··· Dataset content ···
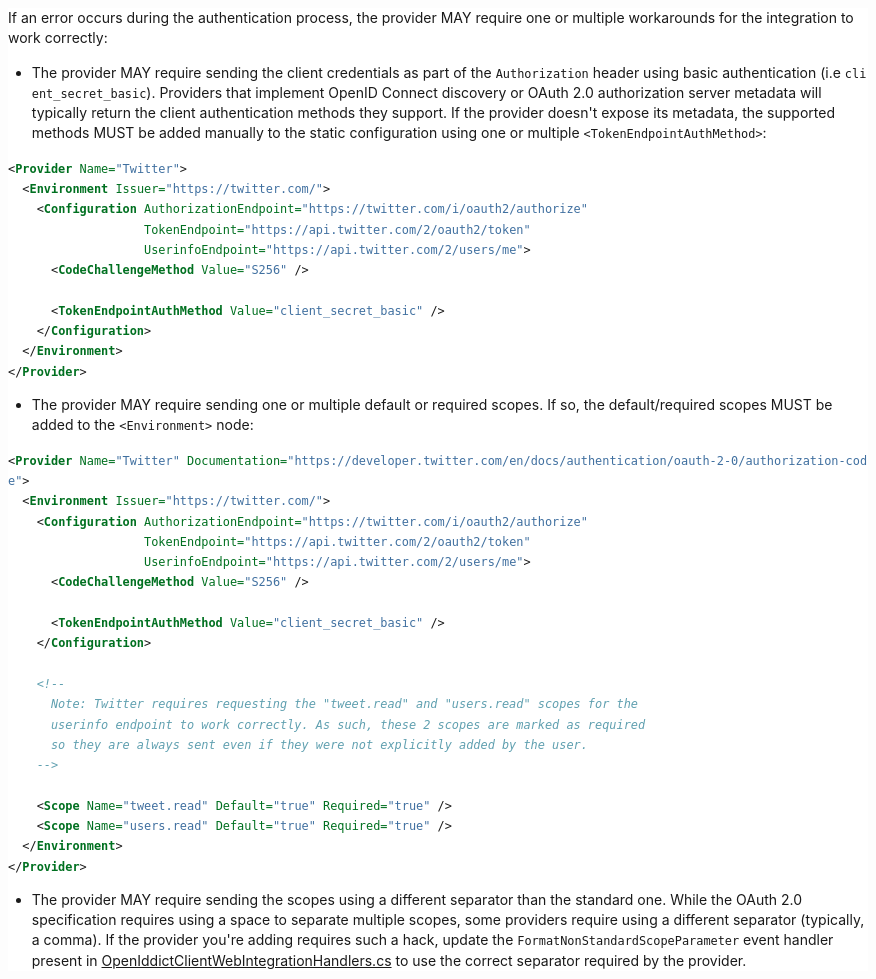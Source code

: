 If an error occurs during the authentication process, the provider MAY require one or multiple workarounds for the integration to work correctly:

  - The provider MAY require sending the client credentials as part of the `Authorization` header using basic authentication (i.e `client_secret_basic`).
Providers that implement OpenID Connect discovery or OAuth 2.0 authorization server metadata will typically return the client authentication methods they support.
If the provider doesn't expose its metadata, the supported methods MUST be added manually to the static configuration using one or multiple `<TokenEndpointAuthMethod>`:

```xml
<Provider Name="Twitter">
  <Environment Issuer="https://twitter.com/">
    <Configuration AuthorizationEndpoint="https://twitter.com/i/oauth2/authorize"
                   TokenEndpoint="https://api.twitter.com/2/oauth2/token"
                   UserinfoEndpoint="https://api.twitter.com/2/users/me">
      <CodeChallengeMethod Value="S256" />

      <TokenEndpointAuthMethod Value="client_secret_basic" />
    </Configuration>
  </Environment>
</Provider>
```

  - The provider MAY require sending one or multiple default or required scopes. If so, the default/required scopes MUST be added to the `<Environment>` node:

```xml
<Provider Name="Twitter" Documentation="https://developer.twitter.com/en/docs/authentication/oauth-2-0/authorization-code">
  <Environment Issuer="https://twitter.com/">
    <Configuration AuthorizationEndpoint="https://twitter.com/i/oauth2/authorize"
                   TokenEndpoint="https://api.twitter.com/2/oauth2/token"
                   UserinfoEndpoint="https://api.twitter.com/2/users/me">
      <CodeChallengeMethod Value="S256" />

      <TokenEndpointAuthMethod Value="client_secret_basic" />
    </Configuration>

    <!--
      Note: Twitter requires requesting the "tweet.read" and "users.read" scopes for the
      userinfo endpoint to work correctly. As such, these 2 scopes are marked as required
      so they are always sent even if they were not explicitly added by the user.
    -->

    <Scope Name="tweet.read" Default="true" Required="true" />
    <Scope Name="users.read" Default="true" Required="true" />
  </Environment>
</Provider>
```

  - The provider MAY require sending the scopes using a different separator than the standard one. While the OAuth 2.0 specification requires using a space
to separate multiple scopes, some providers require using a different separator (typically, a comma). If the provider you're adding requires such a hack,
update the `FormatNonStandardScopeParameter` event handler present in
[OpenIddictClientWebIntegrationHandlers.cs](https://github.com/openiddict/openiddict-core/blob/dev/src/OpenIddict.Client.WebIntegration/OpenIddictClientWebIntegrationHandlers.cs) to use the correct separator required by the provider.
···
Task objective:
Select every line in the records above that contains the word "work".

Expected output:
: If an error occurs during the authentication process, the provider MAY require one or multiple workarounds for the integration to work correctly:
      userinfo endpoint to work correctly. As such, these 2 scopes are marked as required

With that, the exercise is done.